- _Your task_
Using the data below, return all lines in which "radar" appears.

- _Records for this task_

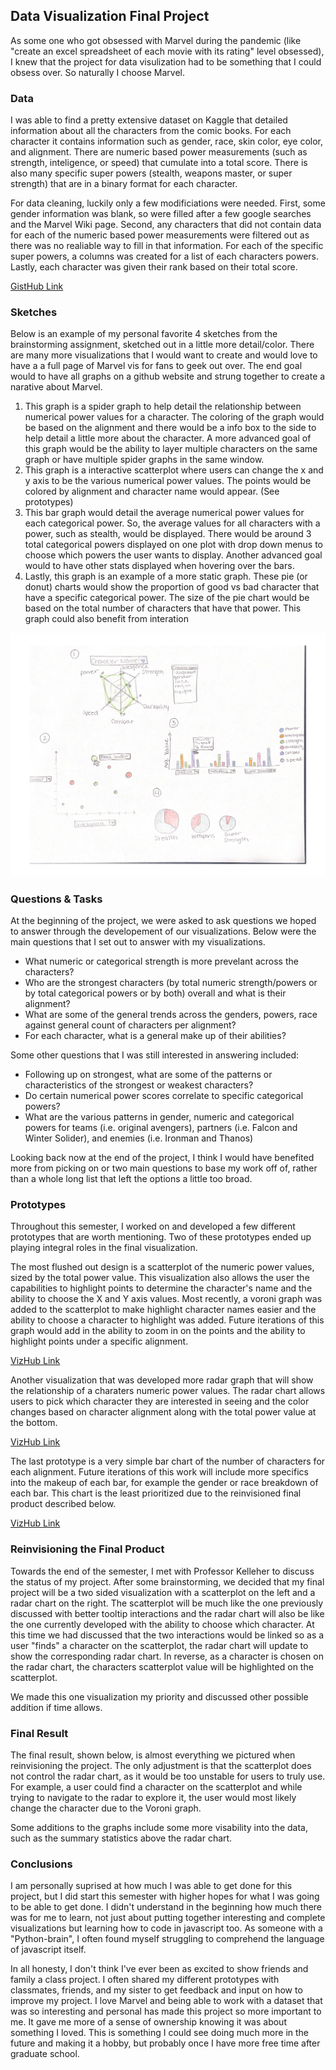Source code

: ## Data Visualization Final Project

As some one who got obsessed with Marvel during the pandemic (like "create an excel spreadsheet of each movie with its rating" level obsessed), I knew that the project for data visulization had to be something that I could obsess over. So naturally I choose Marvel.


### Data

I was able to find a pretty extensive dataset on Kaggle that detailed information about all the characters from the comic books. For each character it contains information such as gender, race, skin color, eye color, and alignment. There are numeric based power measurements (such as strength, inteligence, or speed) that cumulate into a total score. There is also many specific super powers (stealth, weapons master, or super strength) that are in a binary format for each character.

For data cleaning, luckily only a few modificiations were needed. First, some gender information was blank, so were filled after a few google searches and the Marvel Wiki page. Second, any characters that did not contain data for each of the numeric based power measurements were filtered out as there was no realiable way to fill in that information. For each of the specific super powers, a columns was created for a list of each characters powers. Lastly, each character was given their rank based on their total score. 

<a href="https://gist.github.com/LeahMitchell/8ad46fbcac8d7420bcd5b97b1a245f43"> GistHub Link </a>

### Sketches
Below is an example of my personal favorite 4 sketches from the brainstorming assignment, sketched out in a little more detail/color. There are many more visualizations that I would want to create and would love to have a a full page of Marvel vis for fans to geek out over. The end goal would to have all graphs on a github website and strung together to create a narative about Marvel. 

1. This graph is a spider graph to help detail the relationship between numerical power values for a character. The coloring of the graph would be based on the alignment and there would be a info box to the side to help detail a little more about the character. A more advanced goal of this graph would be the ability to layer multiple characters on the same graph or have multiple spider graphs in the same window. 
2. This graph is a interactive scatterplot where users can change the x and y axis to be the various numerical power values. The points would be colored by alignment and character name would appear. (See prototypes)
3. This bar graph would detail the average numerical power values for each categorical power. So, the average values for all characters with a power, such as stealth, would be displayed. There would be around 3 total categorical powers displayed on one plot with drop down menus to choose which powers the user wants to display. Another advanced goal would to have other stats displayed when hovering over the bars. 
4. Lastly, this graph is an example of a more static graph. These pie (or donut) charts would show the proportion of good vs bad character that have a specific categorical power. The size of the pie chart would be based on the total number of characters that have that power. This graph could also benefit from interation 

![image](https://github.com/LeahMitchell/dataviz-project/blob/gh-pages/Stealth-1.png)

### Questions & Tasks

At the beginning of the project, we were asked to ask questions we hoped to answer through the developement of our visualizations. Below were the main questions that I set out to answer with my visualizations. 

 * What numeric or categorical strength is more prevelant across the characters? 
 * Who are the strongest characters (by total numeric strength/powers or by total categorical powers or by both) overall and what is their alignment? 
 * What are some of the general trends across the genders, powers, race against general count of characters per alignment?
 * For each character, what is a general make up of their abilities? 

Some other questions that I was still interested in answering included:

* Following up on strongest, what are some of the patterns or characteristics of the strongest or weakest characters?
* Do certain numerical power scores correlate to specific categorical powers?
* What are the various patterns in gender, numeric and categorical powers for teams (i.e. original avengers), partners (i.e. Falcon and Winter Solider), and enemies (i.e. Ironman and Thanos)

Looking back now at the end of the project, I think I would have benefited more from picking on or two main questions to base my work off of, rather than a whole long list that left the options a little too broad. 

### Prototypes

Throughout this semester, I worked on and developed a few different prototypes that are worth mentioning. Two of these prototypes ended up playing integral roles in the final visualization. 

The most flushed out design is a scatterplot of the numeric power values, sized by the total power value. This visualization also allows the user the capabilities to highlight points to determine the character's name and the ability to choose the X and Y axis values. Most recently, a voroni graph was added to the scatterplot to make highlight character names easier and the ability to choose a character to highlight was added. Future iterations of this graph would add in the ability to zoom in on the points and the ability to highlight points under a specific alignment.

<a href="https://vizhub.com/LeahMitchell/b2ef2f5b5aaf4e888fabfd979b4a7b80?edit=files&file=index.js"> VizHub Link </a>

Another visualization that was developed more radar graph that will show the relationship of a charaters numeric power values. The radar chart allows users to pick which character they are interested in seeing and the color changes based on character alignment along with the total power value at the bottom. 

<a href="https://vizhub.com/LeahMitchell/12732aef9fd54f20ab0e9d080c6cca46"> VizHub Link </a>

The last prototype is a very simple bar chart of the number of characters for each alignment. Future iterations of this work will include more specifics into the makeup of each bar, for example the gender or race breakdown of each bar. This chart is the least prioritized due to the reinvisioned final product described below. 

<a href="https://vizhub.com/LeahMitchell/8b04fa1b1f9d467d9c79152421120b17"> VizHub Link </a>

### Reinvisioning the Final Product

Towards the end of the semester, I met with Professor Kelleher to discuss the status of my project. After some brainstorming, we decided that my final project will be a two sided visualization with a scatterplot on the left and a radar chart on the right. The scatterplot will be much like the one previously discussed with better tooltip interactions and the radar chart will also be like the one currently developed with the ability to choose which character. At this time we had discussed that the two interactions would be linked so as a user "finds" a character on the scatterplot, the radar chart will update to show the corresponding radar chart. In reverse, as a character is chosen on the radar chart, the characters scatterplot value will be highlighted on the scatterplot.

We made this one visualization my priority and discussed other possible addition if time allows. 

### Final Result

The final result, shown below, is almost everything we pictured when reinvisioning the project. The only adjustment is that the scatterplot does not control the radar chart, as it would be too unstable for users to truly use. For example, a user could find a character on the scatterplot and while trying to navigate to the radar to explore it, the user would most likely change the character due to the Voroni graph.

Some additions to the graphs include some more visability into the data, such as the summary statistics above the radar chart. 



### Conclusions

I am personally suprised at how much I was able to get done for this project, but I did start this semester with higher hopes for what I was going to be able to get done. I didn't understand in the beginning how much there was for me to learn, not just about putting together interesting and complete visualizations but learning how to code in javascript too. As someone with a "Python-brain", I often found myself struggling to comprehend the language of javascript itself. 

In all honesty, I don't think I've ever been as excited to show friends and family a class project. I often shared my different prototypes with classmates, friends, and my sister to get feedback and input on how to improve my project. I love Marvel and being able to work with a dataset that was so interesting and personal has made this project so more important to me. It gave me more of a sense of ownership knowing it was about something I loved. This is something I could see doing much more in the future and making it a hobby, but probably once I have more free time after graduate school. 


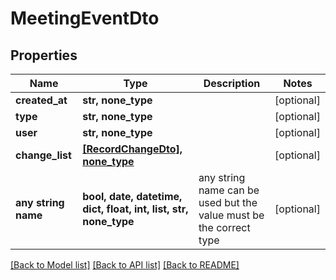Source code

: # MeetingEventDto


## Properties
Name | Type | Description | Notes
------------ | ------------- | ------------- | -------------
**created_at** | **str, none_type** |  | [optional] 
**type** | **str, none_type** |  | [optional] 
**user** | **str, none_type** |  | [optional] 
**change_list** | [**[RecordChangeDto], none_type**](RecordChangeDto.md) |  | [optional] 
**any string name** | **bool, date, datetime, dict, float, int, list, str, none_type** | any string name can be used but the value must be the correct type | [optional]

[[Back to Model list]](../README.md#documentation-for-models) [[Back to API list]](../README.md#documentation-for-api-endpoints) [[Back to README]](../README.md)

- _Solved exercise_
Another visualization that was developed more radar graph that will show the relationship of a charaters numeric power values. The radar chart allows users to pick which character they are interested in seeing and the color changes based on character alignment along with the total power value at the bottom. 
Towards the end of the semester, I met with Professor Kelleher to discuss the status of my project. After some brainstorming, we decided that my final project will be a two sided visualization with a scatterplot on the left and a radar chart on the right. The scatterplot will be much like the one previously discussed with better tooltip interactions and the radar chart will also be like the one currently developed with the ability to choose which character. At this time we had discussed that the two interactions would be linked so as a user "finds" a character on the scatterplot, the radar chart will update to show the corresponding radar chart. In reverse, as a character is chosen on the radar chart, the characters scatterplot value will be highlighted on the scatterplot.
The final result, shown below, is almost everything we pictured when reinvisioning the project. The only adjustment is that the scatterplot does not control the radar chart, as it would be too unstable for users to truly use. For example, a user could find a character on the scatterplot and while trying to navigate to the radar to explore it, the user would most likely change the character due to the Voroni graph.
Some additions to the graphs include some more visability into the data, such as the summary statistics above the radar chart. 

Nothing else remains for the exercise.